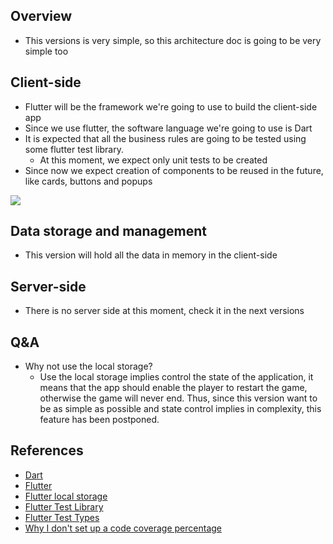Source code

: ## Overview
- This versions is very simple, so this architecture doc is going to be very simple too

## Client-side

- Flutter will be the framework we're going to use to build the client-side app
- Since we use flutter, the software language we're going to use is Dart
- It is expected that all the business rules are going to be tested using some flutter test library. 
	- At this moment, we expect only unit tests to be created
- Since now we expect creation of components to be reused in the future, like cards, buttons and popups

<img src="https://user-images.githubusercontent.com/38296002/211224309-ee72d7f3-7194-4348-b0ba-9a069039b89d.png"/>

## Data storage and management
- This version will hold all the data in memory in the client-side

## Server-side
- There is no server side at this moment, check it in the next versions

## Q&A
- Why not use the local storage?
	- Use the local storage implies control the state of the application, it means that the app should enable the player to restart the game, otherwise the game will never end. Thus, since this version want to be as simple as possible and state control implies in complexity, this feature has been postponed.

## References
- [Dart](https://dart.dev)
- [Flutter](https://flutter.dev)
- [Flutter local storage](https://pub.dev/packages/localstorage)
- [Flutter Test Library](https://api.flutter.dev/flutter/flutter_test/flutter_test-library.html)
- [Flutter Test Types](https://docs.flutter.dev/testing)
- [Why I don't set up a code coverage percentage](https://stackoverflow.com/questions/90002/what-is-a-reasonable-code-coverage-for-unit-tests-and-why)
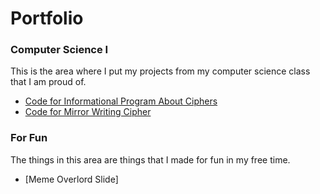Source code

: # Portfolio
### Computer Science I
This is the area where I put my projects from my computer science class that I am proud of.
* [Code for Informational Program About Ciphers](https://github.com/naqvimun000/Portfolio/blob/master/info.py)  
* [Code for Mirror Writing Cipher](https://github.com/naqvimun000/Portfolio/blob/master/mirror_writing.py)
### For Fun
The things in this area are things that I made for fun in my free time.
* [Meme Overlord Slide]
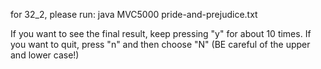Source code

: for 32_2, please run:
java MVC5000 pride-and-prejudice.txt

If you want to see the final result, keep pressing "y" for about 10 times.
If you want to quit, press "n" and then choose "N" (BE careful of the upper and lower case!)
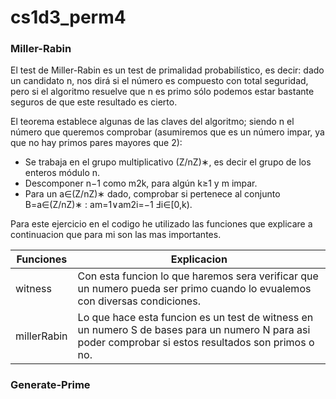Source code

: # cs1d3_perm4

### Miller-Rabin 

El test de Miller-Rabin es un test de primalidad probabilístico, es decir: dado un candidato n, nos dirá si el número es compuesto con total seguridad, pero si el algoritmo resuelve que n es primo sólo podemos estar bastante seguros de que este resultado es cierto.

El teorema establece algunas de las claves del algoritmo; siendo n el número que queremos comprobar (asumiremos que es un número impar, ya que no hay primos pares mayores que 2):
* Se trabaja en el grupo multiplicativo (Z/nZ)∗, es decir el grupo de los enteros módulo n.
* Descomponer n−1 como m2k, para algún k≥1 y m impar.
* Para un a∈(Z/nZ)∗ dado, comprobar si pertenece al conjunto B=a∈(Z/nZ)∗ : am=1∨am2i=−1 Ⅎi∈[0,k).

Para este ejercicio en el codigo he utilizado las funciones que explicare a continuacion que para mi son las mas importantes.

| Funciones | Explicacion |
| ---------- | ------------ |
| witness |  Con esta funcion  lo que haremos sera verificar que un numero pueda ser primo cuando lo evualemos con diversas condiciones. |
| millerRabin | Lo que hace esta funcion es un test de witness en un numero S de bases para un numero N para asi poder comprobar si estos resultados son primos o no. |

### Generate-Prime
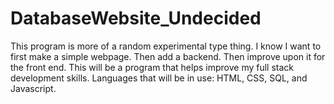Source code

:# DatabaseWebsite_Undecided
This program is more of a random experimental type thing. I know I want to first make a simple webpage. Then add a backend. Then improve upon it for the front end. This will be a program that helps improve my full stack development skills. 
Languages that will be in use: HTML, CSS, SQL, and Javascript.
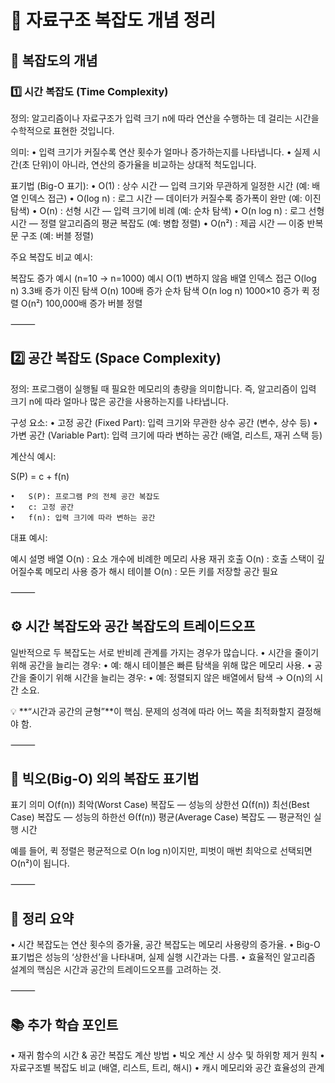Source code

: # 📘 자료구조 복잡도 개념 정리

## 🧩 복잡도의 개념

### 1️⃣ 시간 복잡도 (Time Complexity)

정의:
알고리즘이나 자료구조가 입력 크기 n에 따라 연산을 수행하는 데 걸리는 시간을 수학적으로 표현한 것입니다.

의미:
•	입력 크기가 커질수록 연산 횟수가 얼마나 증가하는지를 나타냅니다.
•	실제 시간(초 단위)이 아니라, 연산의 증가율을 비교하는 상대적 척도입니다.

표기법 (Big-O 표기):
•	O(1) : 상수 시간 — 입력 크기와 무관하게 일정한 시간 (예: 배열 인덱스 접근)
•	O(log n) : 로그 시간 — 데이터가 커질수록 증가폭이 완만 (예: 이진 탐색)
•	O(n) : 선형 시간 — 입력 크기에 비례 (예: 순차 탐색)
•	O(n log n) : 로그 선형 시간 — 정렬 알고리즘의 평균 복잡도 (예: 병합 정렬)
•	O(n²) : 제곱 시간 — 이중 반복문 구조 (예: 버블 정렬)

주요 복잡도 비교 예시:

복잡도	증가 예시 (n=10 → n=1000)	예시
O(1)	변하지 않음	배열 인덱스 접근
O(log n)	3.3배 증가	이진 탐색
O(n)	100배 증가	순차 탐색
O(n log n)	1000×10 증가	퀵 정렬
O(n²)	100,000배 증가	버블 정렬


⸻

## 2️⃣ 공간 복잡도 (Space Complexity)

정의:
프로그램이 실행될 때 필요한 메모리의 총량을 의미합니다. 즉, 알고리즘이 입력 크기 n에 따라 얼마나 많은 공간을 사용하는지를 나타냅니다.

구성 요소:
•	고정 공간 (Fixed Part): 입력 크기와 무관한 상수 공간 (변수, 상수 등)
•	가변 공간 (Variable Part): 입력 크기에 따라 변하는 공간 (배열, 리스트, 재귀 스택 등)

계산식 예시:

S(P) = c + f(n)

	•	S(P): 프로그램 P의 전체 공간 복잡도
	•	c: 고정 공간
	•	f(n): 입력 크기에 따라 변하는 공간

대표 예시:

예시	설명
배열	O(n) : 요소 개수에 비례한 메모리 사용
재귀 호출	O(n) : 호출 스택이 깊어질수록 메모리 사용 증가
해시 테이블	O(n) : 모든 키를 저장할 공간 필요


⸻

## ⚙️ 시간 복잡도와 공간 복잡도의 트레이드오프

일반적으로 두 복잡도는 서로 반비례 관계를 가지는 경우가 많습니다.
•	시간을 줄이기 위해 공간을 늘리는 경우:
•	예: 해시 테이블은 빠른 탐색을 위해 많은 메모리 사용.
•	공간을 줄이기 위해 시간을 늘리는 경우:
•	예: 정렬되지 않은 배열에서 탐색 → O(n)의 시간 소요.

💡 **“시간과 공간의 균형”**이 핵심. 문제의 성격에 따라 어느 쪽을 최적화할지 결정해야 함.

⸻

## 🧮 빅오(Big-O) 외의 복잡도 표기법

표기	의미
O(f(n))	최악(Worst Case) 복잡도 — 성능의 상한선
Ω(f(n))	최선(Best Case) 복잡도 — 성능의 하한선
Θ(f(n))	평균(Average Case) 복잡도 — 평균적인 실행 시간

예를 들어, 퀵 정렬은 평균적으로 O(n log n)이지만, 피벗이 매번 최악으로 선택되면 O(n²)이 됩니다.

⸻

## 🧠 정리 요약
•	시간 복잡도는 연산 횟수의 증가율, 공간 복잡도는 메모리 사용량의 증가율.
•	Big-O 표기법은 성능의 ‘상한선’을 나타내며, 실제 실행 시간과는 다름.
•	효율적인 알고리즘 설계의 핵심은 시간과 공간의 트레이드오프를 고려하는 것.

⸻

## 📚 추가 학습 포인트
•	재귀 함수의 시간 & 공간 복잡도 계산 방법
•	빅오 계산 시 상수 및 하위항 제거 원칙
•	자료구조별 복잡도 비교 (배열, 리스트, 트리, 해시)
•	캐시 메모리와 공간 효율성의 관계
.....
#### [WHAT IS EXPECTED]
With pictures excluded, the material is to be written out exactly as given.

#### [RESULT BELOW]
Source code

: ## Overview
- This versions is very simple, so this architecture doc is going to be very simple too

## Client-side

- Flutter will be the framework we're going to use to build the client-side app
- Since we use flutter, the software language we're going to use is Dart
- It is expected that all the business rules are going to be tested using some flutter test library. 
	- At this moment, we expect only unit tests to be created
- Since now we expect creation of components to be reused in the future, like cards, buttons and popups

<img src="https://user-images.githubusercontent.com/38296002/211224309-ee72d7f3-7194-4348-b0ba-9a069039b89d.png"/>

## Data storage and management
- This version will hold all the data in memory in the client-side

## Server-side
- There is no server side at this moment, check it in the next versions

## Q&A
- Why not use the local storage?
	- Use the local storage implies control the state of the application, it means that the app should enable the player to restart the game, otherwise the game will never end. Thus, since this version want to be as simple as possible and state control implies in complexity, this feature has been postponed.

## References
- [Dart](https://dart.dev)
- [Flutter](https://flutter.dev)
- [Flutter local storage](https://pub.dev/packages/localstorage)
- [Flutter Test Library](https://api.flutter.dev/flutter/flutter_test/flutter_test-library.html)
- [Flutter Test Types](https://docs.flutter.dev/testing)
- [Why I don't set up a code coverage percentage](https://stackoverflow.com/questions/90002/what-is-a-reasonable-code-coverage-for-unit-tests-and-why)
Source code

: # Portfolio
### Computer Science I
This is the area where I put my projects from my computer science class that I am proud of.
* [Code for Informational Program About Ciphers](https://github.com/naqvimun000/Portfolio/blob/master/info.py)  
* [Code for Mirror Writing Cipher](https://github.com/naqvimun000/Portfolio/blob/master/mirror_writing.py)
### For Fun
The things in this area are things that I made for fun in my free time.
* [Meme Overlord Slide]
Source code

: for 32_2, please run:
java MVC5000 pride-and-prejudice.txt

If you want to see the final result, keep pressing "y" for about 10 times.
If you want to quit, press "n" and then choose "N" (BE careful of the upper and lower case!)
Source code

: # cs1d3_perm4

### Miller-Rabin 

El test de Miller-Rabin es un test de primalidad probabilístico, es decir: dado un candidato n, nos dirá si el número es compuesto con total seguridad, pero si el algoritmo resuelve que n es primo sólo podemos estar bastante seguros de que este resultado es cierto.

El teorema establece algunas de las claves del algoritmo; siendo n el número que queremos comprobar (asumiremos que es un número impar, ya que no hay primos pares mayores que 2):
* Se trabaja en el grupo multiplicativo (Z/nZ)∗, es decir el grupo de los enteros módulo n.
* Descomponer n−1 como m2k, para algún k≥1 y m impar.
* Para un a∈(Z/nZ)∗ dado, comprobar si pertenece al conjunto B=a∈(Z/nZ)∗ : am=1∨am2i=−1 Ⅎi∈[0,k).

Para este ejercicio en el codigo he utilizado las funciones que explicare a continuacion que para mi son las mas importantes.

| Funciones | Explicacion |
| ---------- | ------------ |
| witness |  Con esta funcion  lo que haremos sera verificar que un numero pueda ser primo cuando lo evualemos con diversas condiciones. |
| millerRabin | Lo que hace esta funcion es un test de witness en un numero S de bases para un numero N para asi poder comprobar si estos resultados son primos o no. |

### Generate-Prime
Source code

:# DatabaseWebsite_Undecided
This program is more of a random experimental type thing. I know I want to first make a simple webpage. Then add a backend. Then improve upon it for the front end. This will be a program that helps improve my full stack development skills. 
Languages that will be in use: HTML, CSS, SQL, and Javascript.
Source code

: # 📘 자료구조 복잡도 개념 정리

## 🧩 복잡도의 개념

### 1️⃣ 시간 복잡도 (Time Complexity)

정의:
알고리즘이나 자료구조가 입력 크기 n에 따라 연산을 수행하는 데 걸리는 시간을 수학적으로 표현한 것입니다.

의미:
•	입력 크기가 커질수록 연산 횟수가 얼마나 증가하는지를 나타냅니다.
•	실제 시간(초 단위)이 아니라, 연산의 증가율을 비교하는 상대적 척도입니다.

표기법 (Big-O 표기):
•	O(1) : 상수 시간 — 입력 크기와 무관하게 일정한 시간 (예: 배열 인덱스 접근)
•	O(log n) : 로그 시간 — 데이터가 커질수록 증가폭이 완만 (예: 이진 탐색)
•	O(n) : 선형 시간 — 입력 크기에 비례 (예: 순차 탐색)
•	O(n log n) : 로그 선형 시간 — 정렬 알고리즘의 평균 복잡도 (예: 병합 정렬)
•	O(n²) : 제곱 시간 — 이중 반복문 구조 (예: 버블 정렬)

주요 복잡도 비교 예시:

복잡도	증가 예시 (n=10 → n=1000)	예시
O(1)	변하지 않음	배열 인덱스 접근
O(log n)	3.3배 증가	이진 탐색
O(n)	100배 증가	순차 탐색
O(n log n)	1000×10 증가	퀵 정렬
O(n²)	100,000배 증가	버블 정렬


⸻

## 2️⃣ 공간 복잡도 (Space Complexity)

정의:
프로그램이 실행될 때 필요한 메모리의 총량을 의미합니다. 즉, 알고리즘이 입력 크기 n에 따라 얼마나 많은 공간을 사용하는지를 나타냅니다.

구성 요소:
•	고정 공간 (Fixed Part): 입력 크기와 무관한 상수 공간 (변수, 상수 등)
•	가변 공간 (Variable Part): 입력 크기에 따라 변하는 공간 (배열, 리스트, 재귀 스택 등)

계산식 예시:

S(P) = c + f(n)

	•	S(P): 프로그램 P의 전체 공간 복잡도
	•	c: 고정 공간
	•	f(n): 입력 크기에 따라 변하는 공간

대표 예시:

예시	설명
배열	O(n) : 요소 개수에 비례한 메모리 사용
재귀 호출	O(n) : 호출 스택이 깊어질수록 메모리 사용 증가
해시 테이블	O(n) : 모든 키를 저장할 공간 필요


⸻

## ⚙️ 시간 복잡도와 공간 복잡도의 트레이드오프

일반적으로 두 복잡도는 서로 반비례 관계를 가지는 경우가 많습니다.
•	시간을 줄이기 위해 공간을 늘리는 경우:
•	예: 해시 테이블은 빠른 탐색을 위해 많은 메모리 사용.
•	공간을 줄이기 위해 시간을 늘리는 경우:
•	예: 정렬되지 않은 배열에서 탐색 → O(n)의 시간 소요.

💡 **“시간과 공간의 균형”**이 핵심. 문제의 성격에 따라 어느 쪽을 최적화할지 결정해야 함.

⸻

## 🧮 빅오(Big-O) 외의 복잡도 표기법

표기	의미
O(f(n))	최악(Worst Case) 복잡도 — 성능의 상한선
Ω(f(n))	최선(Best Case) 복잡도 — 성능의 하한선
Θ(f(n))	평균(Average Case) 복잡도 — 평균적인 실행 시간

예를 들어, 퀵 정렬은 평균적으로 O(n log n)이지만, 피벗이 매번 최악으로 선택되면 O(n²)이 됩니다.

⸻

## 🧠 정리 요약
•	시간 복잡도는 연산 횟수의 증가율, 공간 복잡도는 메모리 사용량의 증가율.
•	Big-O 표기법은 성능의 ‘상한선’을 나타내며, 실제 실행 시간과는 다름.
•	효율적인 알고리즘 설계의 핵심은 시간과 공간의 트레이드오프를 고려하는 것.

⸻

## 📚 추가 학습 포인트
•	재귀 함수의 시간 & 공간 복잡도 계산 방법
•	빅오 계산 시 상수 및 하위항 제거 원칙
•	자료구조별 복잡도 비교 (배열, 리스트, 트리, 해시)
•	캐시 메모리와 공간 효율성의 관계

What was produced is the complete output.